For context, Erlang is designed for building highly reliable fault tolerant systems, things like telecom switches that may run for many years without rebooting or powering down or failing. "Fail" like "error" and "fault" have specific technical meanings when talking about such systems. A fault causes the system to enter a problematic state, the problematic state is an error, if the problematic state causes the system not to perform its intended function then the system fails.
What the article is getting at is adding an error handler that's not in the specification keeps the system in an unspecified state [or transitions the system into a different unspecified state depending on how you look at it].
Well, I guess there's another piece of context: it's probably best to treat systems as algebraically closed in that combining two systems produces another system and so forth [1]. This means that when a specific system crashes (and "crashing" is not a technical term in the context) the larger system may be designed to handle the error. With proper encapsulation, there's no way for the crashed system to "know" what's going on above it or what's best...without a specification.
In other words, the assumption for such systems is that if a system is supposed to handle an error then the specification would say so. High reliability fault tolerant systems aren't built with cowboy coding. The software expresses the design and while some systems are such that failing results in failing to delight someone with a piano playing cat, other systems are such that when they fail 911 calls are missed and people die. In those cases, the author is suggesting when you don't know, don't guess.
[1]: 52. Systems have sub-systems and sub-systems have sub- systems and so on ad infinitum - which is why we're always starting over. --Alan J. Perlis
Yes, we agree that adding unspecified handling results in the system being in an unspecified state. It's also a good thinking that every system is a sub system of another system, so at some point a crash is meaningful because it tells the higher level system that something went wrong and the higher level system should know that so that it can start to handle the error.
The problem space which I like to add is the scenario in which the higher level system is a human.

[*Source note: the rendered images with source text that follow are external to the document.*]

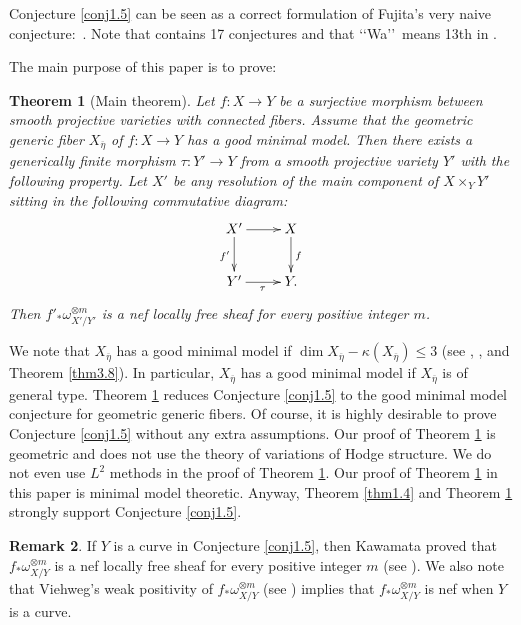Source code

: \documentclass[12pt,twoside]{amsart}
\newtheorem{thm}{Theorem}[section]
\theoremstyle{definition}
\newtheorem{rem}[thm]{Remark}
\begin{document}
Conjecture \ref{conj1.5} can be seen as a correct formulation of 
Fujita's very naive conjecture:~\cite[Conjecture Wa$_m$]{fujita}. 
Note that \cite{fujita} contains 17 conjectures and 
that \lq\lq Wa\rq\rq\ means 13th in \cite{fujita}.  

The main purpose of this paper is to prove: 

\begin{thm}[Main theorem]\label{thm1.6}
Let $f:X\to Y$ be a surjective morphism between 
smooth projective varieties with connected fibers. 
Assume that the geometric generic fiber $X_{\overline \eta}$ of $f:X\to Y$ 
has a good minimal model. 
Then there exists a generically finite morphism 
$\tau:Y'\to Y$ from a smooth projective variety $Y'$ 
with the following property. 
Let $X'$ be any resolution of the main component of $X\times _Y Y'$ 
sitting in the following commutative diagram:  
$$
\xymatrix{X' \ar[r]\ar[d]_{f'}& X\ar[d]^f\\
Y'\ar[r]_{\tau} &Y. 
}
$$ 
Then $f'_*\omega^{\otimes m}_{X'/Y'}$ is a nef 
locally free sheaf for every positive integer $m$. 
\end{thm}

We note that $X_{\overline \eta}$ has a good minimal model 
if $\dim X_{\overline \eta}-\kappa (X_{\overline \eta})\leq 3$ 
(see \cite{bchm}, \cite{lai}, and Theorem \ref{thm3.8}). 
In particular, $X_{\overline \eta}$ has 
a good minimal model if $X_{\overline \eta}$ is of general type. 
Theorem \ref{thm1.6} reduces Conjecture \ref{conj1.5} to 
the good minimal model conjecture for geometric 
generic fibers. 
Of course, it is highly desirable to prove Conjecture \ref{conj1.5} 
without any extra assumptions. 
Our proof of 
Theorem \ref{thm1.6} is geometric and 
does not use the theory of variations of Hodge structure. 
We do not even use $L^2$ methods in the proof of Theorem \ref{thm1.6}. 
Our proof of Theorem \ref{thm1.6} in this paper is minimal model theoretic. 
Anyway, Theorem \ref{thm1.4} and Theorem \ref{thm1.6} strongly support 
Conjecture \ref{conj1.5}. 

\begin{rem}
If $Y$ is a curve in Conjecture \ref{conj1.5}, 
then Kawamata proved that 
$f_*\omega^{\otimes m}_{X/Y}$ is a nef locally free sheaf 
for every positive integer $m$  
(see \cite[Theorem 1]{kawamata2}). 
We also note that Viehweg's weak positivity 
of $f_*\omega^{\otimes m}_{X/Y}$ (see \cite[Theorem III]{viehweg}) 
implies that $f_*\omega^{\otimes m}_{X/Y}$ is 
nef when $Y$ is a curve. 
\end{rem}
\end{document}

In a sense humans are like old code, they do odd things, are unable to specify their expectations and sometimes prioritize expectations that are utterly wrong. But we as smart programmers, who want to succeed with our program, can not be satisfied with "scientifically correct" code. We need to produce code that humans use. Therefore we can not always crash when entering unspecified states. That's not "cowboy coding", that's handling the imperfection of the higher level system. Sometimes the additional error handler is good, because the crash itself is worse than an undefined state.
The idea is not to crash the entire program, but the part of it that has gotten itself into a bad state. Look at the Cowboy web server for instance: it doesn't just fall over in its entirety if a request handler barfs for some reason.
You'd want the UI to not crash, and show a nice error message:
Okay, but that's exception and exception handling not crashing. Crashing means the whole program dies. I can understand if the term "crash" is defined differently in Erlang world, but I don't understand why Erlang citizens don't know that the rest of the world calls that "exception" and that "exception handling" is implemented in many high level languages by default, doing exactly as the article explains you should be doing it. I mean, Erlang people also know other languages, right? I think there are more Erlang experts who know C++ than C++ experts who know Erlang.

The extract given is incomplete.